The wealthy: they love art, and they love boats. Happily, the Venice Biennale provides an opportunity to combine those passions. At the moment, many very large boats are parked outside the Giardini, the home of the Biennale, as well as alongside the Punta della Dogana, the customs-house-turned-private-museum of François Pinault. Below, a quick look at some of the luxury liners in Venice, from smallest to largest.
This is 130 feet of pure yacht—capable of hosting 12 people with a crew of seven. Its weight: 399 tons. (These facts come from Yacht Charter Fleet.) I’m into this yacht, with its intriguingly shaped long window near the center. It’s a tiny bit mysterious, almost coy: not telling you too much, confident in what it is. (Note that it’s remarkably similar to the Addiction, further down.)
This dark blue-hulled boat is a thing of beauty and can accommodate 12 guests, according to its maker, Heesen Yachts. It takes a crew of seven to run it at peak performance. My favorite element of this yacht is that it has a nifty remote-controlled bridge (pictured above) that lets one step smoothly onto land. It’s 166 feet.

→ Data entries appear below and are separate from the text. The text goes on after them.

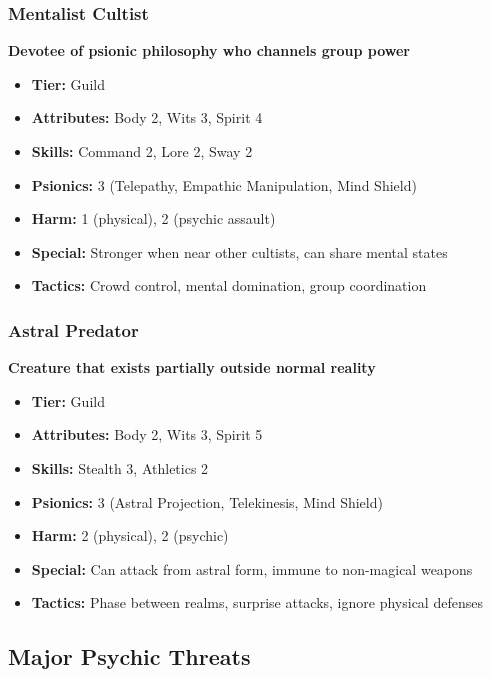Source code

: \documentclass[11pt,twoside]{article}
\begin{document}
\subsubsection{Mentalist Cultist}
\textbf{Devotee of psionic philosophy who channels group power}
\begin{itemize}[leftmargin=*]
    \item \textbf{Tier:} Guild
    \item \textbf{Attributes:} Body 2, Wits 3, Spirit 4
    \item \textbf{Skills:} Command 2, Lore 2, Sway 2
    \item \textbf{Psionics:} 3 (Telepathy, Empathic Manipulation, Mind Shield)
    \item \textbf{Harm:} 1 (physical), 2 (psychic assault)
    \item \textbf{Special:} Stronger when near other cultists, can share mental states
    \item \textbf{Tactics:} Crowd control, mental domination, group coordination
\end{itemize}

\subsubsection{Astral Predator}
\textbf{Creature that exists partially outside normal reality}
\begin{itemize}[leftmargin=*]
    \item \textbf{Tier:} Guild
    \item \textbf{Attributes:} Body 2, Wits 3, Spirit 5
    \item \textbf{Skills:} Stealth 3, Athletics 2
    \item \textbf{Psionics:} 3 (Astral Projection, Telekinesis, Mind Shield)
    \item \textbf{Harm:} 2 (physical), 2 (psychic)
    \item \textbf{Special:} Can attack from astral form, immune to non-magical weapons
    \item \textbf{Tactics:} Phase between realms, surprise attacks, ignore physical defenses
\end{itemize}

\subsection{Major Psychic Threats}
\end{document}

No doubt about it, this is a very cool name for a yacht: a little menacing and a little gauche in the way that only a certain kind of billionaire can pull off. (It can’t be seen in the photo, but the first “d” in the name is actually red and rotated 90 degrees so that it resembles a heart.) The boat is 178 feet long, according to the website Yacht Charter Fleet. No, it’s not available to charter.
The message of this yacht says: power. It’s just shy of 200 feet, at 194.55, according to Boat International.
Without question, the Stella Maris is my favorite yacht in Venice right now. It’s elegant enough to bring to the Biennale, but it’s also tough-looking, like it could handle itself in a modest sea skirmish or maybe even battle Poseidon in a fantasy movie. The ARTnews archives have some great reporting on this beauty, which is a formidable 236 feet long.